§ **Record set**
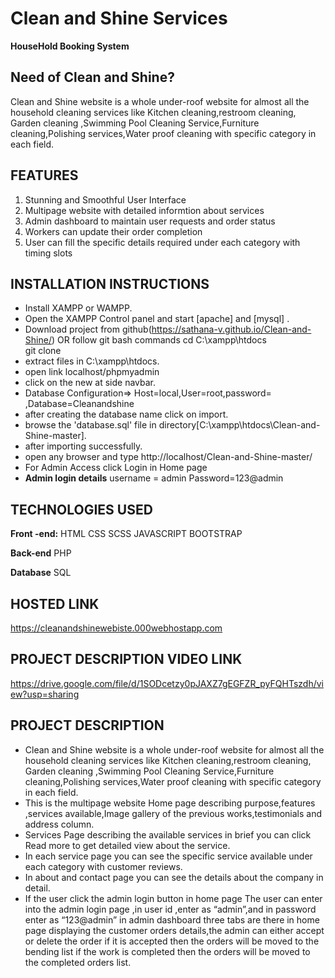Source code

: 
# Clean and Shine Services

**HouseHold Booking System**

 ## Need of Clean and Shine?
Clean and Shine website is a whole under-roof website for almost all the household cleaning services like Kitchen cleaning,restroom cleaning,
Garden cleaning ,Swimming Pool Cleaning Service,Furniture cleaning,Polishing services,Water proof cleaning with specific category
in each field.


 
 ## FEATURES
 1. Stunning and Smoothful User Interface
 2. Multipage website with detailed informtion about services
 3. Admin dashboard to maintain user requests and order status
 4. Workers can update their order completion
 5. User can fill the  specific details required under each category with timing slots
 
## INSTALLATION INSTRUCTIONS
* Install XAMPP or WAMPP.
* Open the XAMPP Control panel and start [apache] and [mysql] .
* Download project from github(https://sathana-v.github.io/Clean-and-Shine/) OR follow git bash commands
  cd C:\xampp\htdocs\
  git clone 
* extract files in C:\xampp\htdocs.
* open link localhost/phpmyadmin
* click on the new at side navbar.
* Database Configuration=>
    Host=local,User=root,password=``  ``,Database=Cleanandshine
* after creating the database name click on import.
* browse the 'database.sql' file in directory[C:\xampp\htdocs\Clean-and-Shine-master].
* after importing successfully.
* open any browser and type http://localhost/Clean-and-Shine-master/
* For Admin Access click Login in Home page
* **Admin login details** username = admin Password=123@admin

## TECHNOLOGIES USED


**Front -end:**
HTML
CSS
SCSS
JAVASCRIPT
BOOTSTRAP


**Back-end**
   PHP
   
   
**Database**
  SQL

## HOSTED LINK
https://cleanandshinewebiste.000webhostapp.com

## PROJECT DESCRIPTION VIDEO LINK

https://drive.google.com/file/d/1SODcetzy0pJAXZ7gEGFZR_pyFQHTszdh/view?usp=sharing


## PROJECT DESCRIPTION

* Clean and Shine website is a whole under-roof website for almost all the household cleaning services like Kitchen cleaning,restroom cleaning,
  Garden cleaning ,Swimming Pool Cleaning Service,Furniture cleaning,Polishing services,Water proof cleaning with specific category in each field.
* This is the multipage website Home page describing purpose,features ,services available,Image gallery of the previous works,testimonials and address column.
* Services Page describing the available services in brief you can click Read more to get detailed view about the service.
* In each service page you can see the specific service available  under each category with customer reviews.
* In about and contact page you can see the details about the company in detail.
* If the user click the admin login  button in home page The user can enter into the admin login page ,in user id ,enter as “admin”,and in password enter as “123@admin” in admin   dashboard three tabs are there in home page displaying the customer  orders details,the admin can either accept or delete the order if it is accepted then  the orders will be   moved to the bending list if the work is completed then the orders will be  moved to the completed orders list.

...

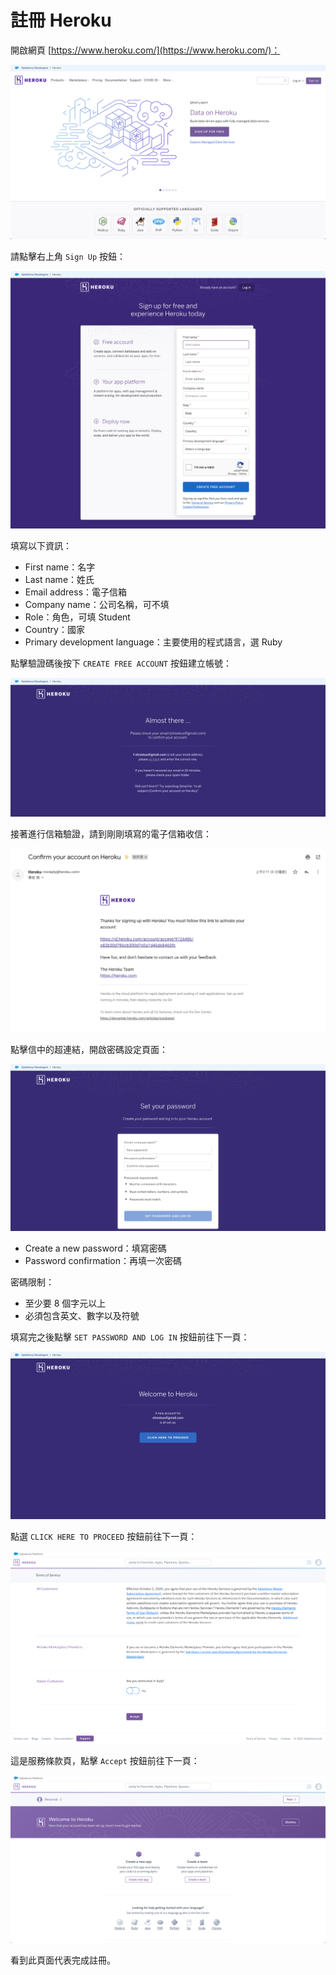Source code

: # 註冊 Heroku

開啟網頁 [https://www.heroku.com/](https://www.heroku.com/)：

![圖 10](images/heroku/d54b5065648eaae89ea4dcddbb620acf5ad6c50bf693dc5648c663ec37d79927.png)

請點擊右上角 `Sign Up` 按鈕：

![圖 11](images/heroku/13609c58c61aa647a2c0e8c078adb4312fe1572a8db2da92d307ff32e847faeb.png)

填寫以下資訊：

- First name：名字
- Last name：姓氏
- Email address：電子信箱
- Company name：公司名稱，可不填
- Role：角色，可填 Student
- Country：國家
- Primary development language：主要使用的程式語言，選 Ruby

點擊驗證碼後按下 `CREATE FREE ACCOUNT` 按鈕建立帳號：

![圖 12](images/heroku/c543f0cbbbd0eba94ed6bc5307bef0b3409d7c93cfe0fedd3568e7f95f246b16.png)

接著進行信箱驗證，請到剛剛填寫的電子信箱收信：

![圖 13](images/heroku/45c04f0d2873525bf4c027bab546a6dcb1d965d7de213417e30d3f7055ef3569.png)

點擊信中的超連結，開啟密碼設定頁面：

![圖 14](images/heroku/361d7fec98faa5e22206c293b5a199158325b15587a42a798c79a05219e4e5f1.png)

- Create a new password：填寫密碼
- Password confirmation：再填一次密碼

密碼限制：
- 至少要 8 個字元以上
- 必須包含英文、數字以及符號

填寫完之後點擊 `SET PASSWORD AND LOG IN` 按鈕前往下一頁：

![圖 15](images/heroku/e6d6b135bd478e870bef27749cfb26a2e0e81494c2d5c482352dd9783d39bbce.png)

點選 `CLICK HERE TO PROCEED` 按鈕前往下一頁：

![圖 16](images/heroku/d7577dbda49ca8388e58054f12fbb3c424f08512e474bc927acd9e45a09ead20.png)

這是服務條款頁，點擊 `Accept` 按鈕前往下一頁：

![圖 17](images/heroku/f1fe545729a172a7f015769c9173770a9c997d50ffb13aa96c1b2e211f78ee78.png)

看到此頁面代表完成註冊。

§ **Task prompt**
Within the data above, the span starting at the line containing "## FEATURES" and ending at the line containing "and type http://localhost/Clean-and-Shine-master/" is to be retyped exactly, with no other lines.

§ **Exercise response**
 ## FEATURES
 1. Stunning and Smoothful User Interface
 2. Multipage website with detailed informtion about services
 3. Admin dashboard to maintain user requests and order status
 4. Workers can update their order completion
 5. User can fill the  specific details required under each category with timing slots
 
## INSTALLATION INSTRUCTIONS
* Install XAMPP or WAMPP.
* Open the XAMPP Control panel and start [apache] and [mysql] .
* Download project from github(https://sathana-v.github.io/Clean-and-Shine/) OR follow git bash commands
  cd C:\xampp\htdocs\
  git clone 
* extract files in C:\xampp\htdocs.
* open link localhost/phpmyadmin
* click on the new at side navbar.
* Database Configuration=>
    Host=local,User=root,password=``  ``,Database=Cleanandshine
* after creating the database name click on import.
* browse the 'database.sql' file in directory[C:\xampp\htdocs\Clean-and-Shine-master].
* after importing successfully.
* open any browser and type http://localhost/Clean-and-Shine-master/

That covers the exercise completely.